An American labor union is pushing the United States to impose broad, steep tariffs on aluminum imports using a little-used but wide-ranging trade law that has riled the country’s trading partners in the past.

The effort by the United Steelworkers union comes with trade increasingly an election-year issue in the United States and elsewhere. More than three-quarters of the United States aluminum smelting industry that existed five years ago will have been idled or shut down by this summer as imports have surged, according to the union’s legal petition.

The union blames China’s rising exports, though if successful its effort would also affect American imports from Canada and many other countries.

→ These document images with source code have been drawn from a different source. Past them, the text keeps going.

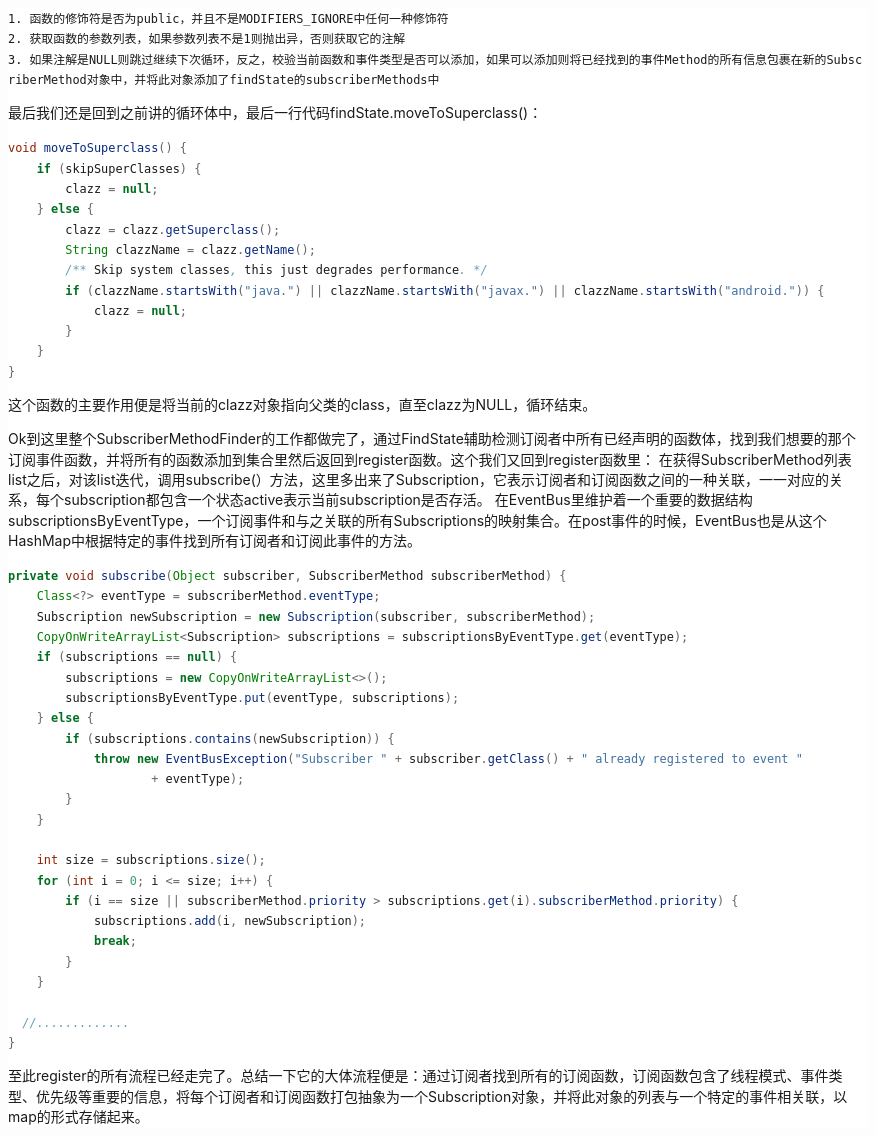 	1. 函数的修饰符是否为public，并且不是MODIFIERS_IGNORE中任何一种修饰符
	2. 获取函数的参数列表，如果参数列表不是1则抛出异，否则获取它的注解
	3. 如果注解是NULL则跳过继续下次循环，反之，校验当前函数和事件类型是否可以添加，如果可以添加则将已经找到的事件Method的所有信息包裹在新的SubscriberMethod对象中，并将此对象添加了findState的subscriberMethods中

最后我们还是回到之前讲的循环体中，最后一行代码findState.moveToSuperclass()：
```java
void moveToSuperclass() {
    if (skipSuperClasses) {
        clazz = null;
    } else {
        clazz = clazz.getSuperclass();
        String clazzName = clazz.getName();
        /** Skip system classes, this just degrades performance. */
        if (clazzName.startsWith("java.") || clazzName.startsWith("javax.") || clazzName.startsWith("android.")) {
            clazz = null;
        }
    }
}

```
这个函数的主要作用便是将当前的clazz对象指向父类的class，直至clazz为NULL，循环结束。

Ok到这里整个SubscriberMethodFinder的工作都做完了，通过FindState辅助检测订阅者中所有已经声明的函数体，找到我们想要的那个订阅事件函数，并将所有的函数添加到集合里然后返回到register函数。这个我们又回到register函数里：
在获得SubscriberMethod列表list之后，对该list迭代，调用subscribe(）方法，这里多出来了Subscription，它表示订阅者和订阅函数之间的一种关联，一一对应的关系，每个subscription都包含一个状态active表示当前subscription是否存活。
在EventBus里维护着一个重要的数据结构subscriptionsByEventType，一个订阅事件和与之关联的所有Subscriptions的映射集合。在post事件的时候，EventBus也是从这个HashMap中根据特定的事件找到所有订阅者和订阅此事件的方法。
```java
private void subscribe(Object subscriber, SubscriberMethod subscriberMethod) {
    Class<?> eventType = subscriberMethod.eventType;
    Subscription newSubscription = new Subscription(subscriber, subscriberMethod);
    CopyOnWriteArrayList<Subscription> subscriptions = subscriptionsByEventType.get(eventType);
    if (subscriptions == null) {
        subscriptions = new CopyOnWriteArrayList<>();
        subscriptionsByEventType.put(eventType, subscriptions);
    } else {
        if (subscriptions.contains(newSubscription)) {
            throw new EventBusException("Subscriber " + subscriber.getClass() + " already registered to event "
                    + eventType);
        }
    }

    int size = subscriptions.size();
    for (int i = 0; i <= size; i++) {
        if (i == size || subscriberMethod.priority > subscriptions.get(i).subscriberMethod.priority) {
            subscriptions.add(i, newSubscription);
            break;
        }
    }

  //.............
}

```

至此register的所有流程已经走完了。总结一下它的大体流程便是：通过订阅者找到所有的订阅函数，订阅函数包含了线程模式、事件类型、优先级等重要的信息，将每个订阅者和订阅函数打包抽象为一个Subscription对象，并将此对象的列表与一个特定的事件相关联，以map的形式存储起来。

The union’s law firm on Monday filed a petition covering raw aluminum imports with an American trade panel. The petition invokes Section 201 of the 1974 Trade Act. The section was last invoked by President George W. Bush in 2001 to start a legal process that led to American tariffs on steel imports the following year.

A Section 201 case covers essentially all imports of a product from all over the world. That makes it more substantial than anti-subsidy and anti-dumping cases against imports from a single country. The European Union objected to President Bush’s use of Section 201, which resulted in American tariffs on a wide range of steel products, until the administration dropped them in late 2003.

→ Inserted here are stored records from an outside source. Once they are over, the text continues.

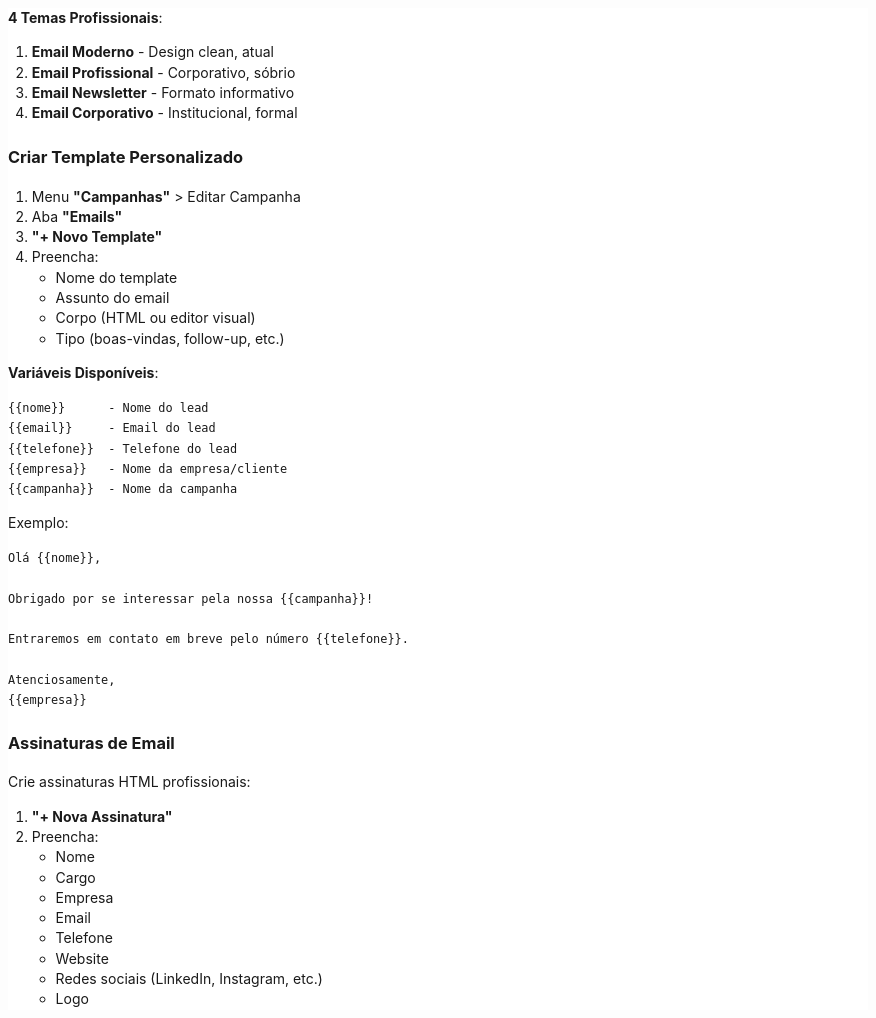 **4 Temas Profissionais**:

1. **Email Moderno** - Design clean, atual
2. **Email Profissional** - Corporativo, sóbrio
3. **Email Newsletter** - Formato informativo
4. **Email Corporativo** - Institucional, formal

### Criar Template Personalizado

1. Menu **"Campanhas"** > Editar Campanha
2. Aba **"Emails"**
3. **"+ Novo Template"**
4. Preencha:
   - Nome do template
   - Assunto do email
   - Corpo (HTML ou editor visual)
   - Tipo (boas-vindas, follow-up, etc.)

**Variáveis Disponíveis**:
```
{{nome}}      - Nome do lead
{{email}}     - Email do lead
{{telefone}}  - Telefone do lead
{{empresa}}   - Nome da empresa/cliente
{{campanha}}  - Nome da campanha
```

Exemplo:
```html
Olá {{nome}},

Obrigado por se interessar pela nossa {{campanha}}!

Entraremos em contato em breve pelo número {{telefone}}.

Atenciosamente,
{{empresa}}
```

### Assinaturas de Email

Crie assinaturas HTML profissionais:

1. **"+ Nova Assinatura"**
2. Preencha:
   - Nome
   - Cargo
   - Empresa
   - Email
   - Telefone
   - Website
   - Redes sociais (LinkedIn, Instagram, etc.)
   - Logo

Why precisely is this necessary?

China, which already produces more than half the world’s aluminum, is expanding capacity even as its economy decelerates. The result has been a surge in exports and falling prices for aluminum.

Chinese exports of aluminum jumped more than 27 percent in the past two years, Chinese customs figures show.

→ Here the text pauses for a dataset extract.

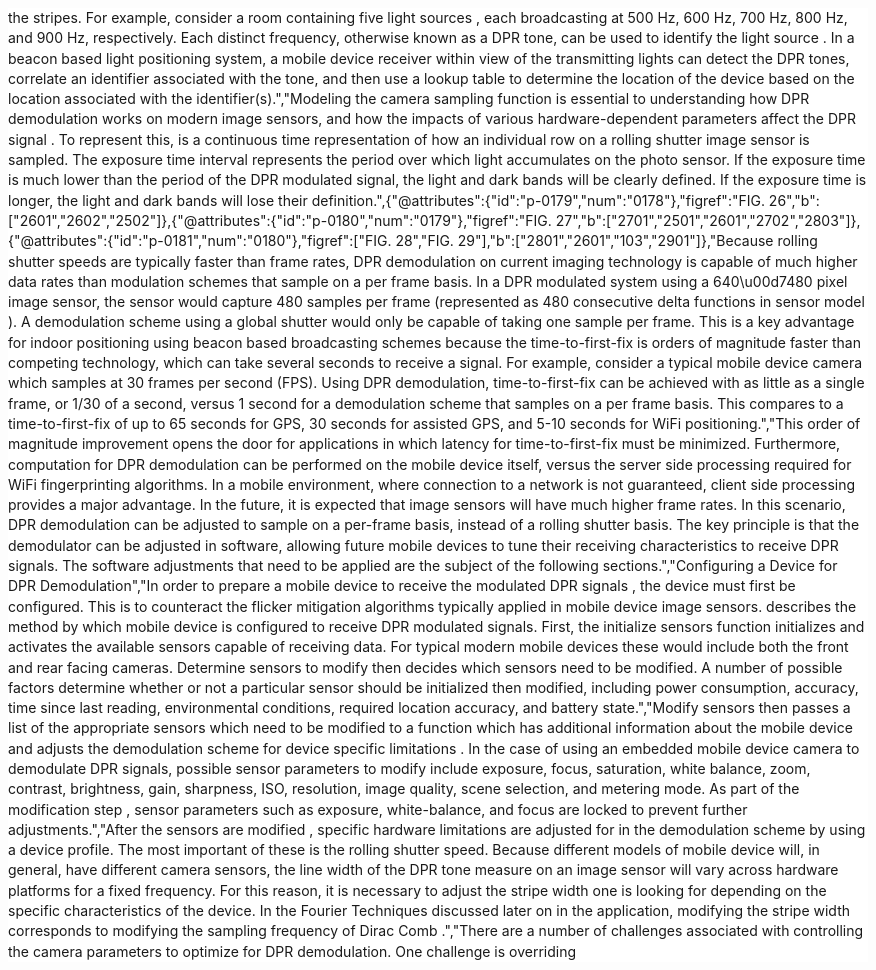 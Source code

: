 the stripes. For example, consider a room containing five light sources , each broadcasting at 500 Hz, 600 Hz, 700 Hz, 800 Hz, and 900 Hz, respectively. Each distinct frequency, otherwise known as a DPR tone, can be used to identify the light source . In a beacon based light positioning system, a mobile device receiver within view of the transmitting lights can detect the DPR tones, correlate an identifier associated with the tone, and then use a lookup table to determine the location of the device based on the location associated with the identifier(s).","Modeling the camera sampling function is essential to understanding how DPR demodulation works on modern image sensors, and how the impacts of various hardware-dependent parameters affect the DPR signal . To represent this,  is a continuous time representation  of how an individual row on a rolling shutter image sensor is sampled. The exposure time interval  represents the period over which light accumulates on the photo sensor. If the exposure time is much lower than the period of the DPR modulated signal, the light and dark bands will be clearly defined. If the exposure time is longer, the light and dark bands will lose their definition.",{"@attributes":{"id":"p-0179","num":"0178"},"figref":"FIG. 26","b":["2601","2602","2502"]},{"@attributes":{"id":"p-0180","num":"0179"},"figref":"FIG. 27","b":["2701","2501","2601","2702","2803"]},{"@attributes":{"id":"p-0181","num":"0180"},"figref":["FIG. 28","FIG. 29"],"b":["2801","2601","103","2901"]},"Because rolling shutter speeds are typically faster than frame rates, DPR demodulation on current imaging technology is capable of much higher data rates than modulation schemes that sample on a per frame basis. In a DPR modulated system using a 640\u00d7480 pixel image sensor, the sensor would capture 480 samples per frame (represented as 480 consecutive delta functions in sensor model ). A demodulation scheme using a global shutter would only be capable of taking one sample per frame. This is a key advantage for indoor positioning using beacon based broadcasting schemes because the time-to-first-fix is orders of magnitude faster than competing technology, which can take several seconds to receive a signal. For example, consider a typical mobile device  camera which samples at 30 frames per second (FPS). Using DPR demodulation, time-to-first-fix can be achieved with as little as a single frame, or 1\/30 of a second, versus 1 second for a demodulation scheme that samples on a per frame basis. This compares to a time-to-first-fix of up to 65 seconds for GPS, 30 seconds for assisted GPS, and 5-10 seconds for WiFi positioning.","This order of magnitude improvement opens the door for applications in which latency for time-to-first-fix must be minimized. Furthermore, computation for DPR demodulation can be performed on the mobile device itself, versus the server side processing required for WiFi fingerprinting algorithms. In a mobile environment, where connection to a network is not guaranteed, client side processing provides a major advantage. In the future, it is expected that image sensors will have much higher frame rates. In this scenario, DPR demodulation can be adjusted to sample on a per-frame basis, instead of a rolling shutter basis. The key principle is that the demodulator can be adjusted in software, allowing future mobile devices to tune their receiving characteristics to receive DPR signals. The software adjustments that need to be applied are the subject of the following sections.","Configuring a Device for DPR Demodulation","In order to prepare a mobile device  to receive the modulated DPR signals , the device must first be configured. This is to counteract the flicker mitigation algorithms typically applied in mobile device image sensors.  describes the method by which mobile device  is configured to receive DPR modulated signals. First, the initialize sensors  function initializes and activates the available sensors capable of receiving data. For typical modern mobile devices these would include both the front and rear facing cameras. Determine sensors to modify  then decides which sensors need to be modified. A number of possible factors determine whether or not a particular sensor should be initialized then modified, including power consumption, accuracy, time since last reading, environmental conditions, required location accuracy, and battery state.","Modify sensors  then passes a list of the appropriate sensors which need to be modified to a function which has additional information about the mobile device  and adjusts the demodulation scheme for device specific limitations . In the case of using an embedded mobile device  camera to demodulate DPR signals, possible sensor parameters to modify include exposure, focus, saturation, white balance, zoom, contrast, brightness, gain, sharpness, ISO, resolution, image quality, scene selection, and metering mode. As part of the modification step , sensor parameters such as exposure, white-balance, and focus are locked to prevent further adjustments.","After the sensors are modified , specific hardware limitations are adjusted for in the demodulation scheme by using a device profile. The most important of these is the rolling shutter speed. Because different models of mobile device  will, in general, have different camera sensors, the line width of the DPR tone measure on an image sensor will vary across hardware platforms for a fixed frequency. For this reason, it is necessary to adjust the stripe width one is looking for depending on the specific characteristics of the device. In the Fourier Techniques discussed later on in the application, modifying the stripe width corresponds to modifying the sampling frequency of Dirac Comb .","There are a number of challenges associated with controlling the camera parameters to optimize for DPR demodulation. One challenge is overriding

A spokesman for the government-affiliated China Aluminum Association, who gave his family name as Zeng, said aluminum’s increasing use in high-speed railway equipment, aerospace and electronics justified China’s expanding production capacity and rising exports.

Smelters in Canada and elsewhere, having been displaced in their traditional international markets, have stepped up shipments of raw aluminum to the United States. American imports of raw aluminum from Canada, the biggest supplier, jumped 10 percent by tonnage last year, United States customs data shows.

So the fundamental question as Americans we have to ask ourselves is whether we want some union jobs to survive in this industry, not to mention the industry itself. To answer no has a major impact on the future of any industrial unionism and jobs policy. I know that free trading fundamentalists love to bathe themselves in moralistic language of saving the world’s poor through capitalism, but there’s a very real cost here, a cost that you as an American have to live with in your own country. It’s already contributing heavily to Trumpism. Continued economic instability for the working class is not only a moral problem of its own but a political problem that can’t be solved by vague discussions of more education, retraining programs that don’t provide a path forward, or ideas like UBI that might be a reality in 20 years but sure aren’t now. You have to answers for the USW right now about what happens to their workers.

We do need industry in this country. We need good jobs for people who do not have college educations. There are many positives to global trade, but there are also positives for industrial production at home. The two issues need to be balanced. The United States does need an aluminum industry.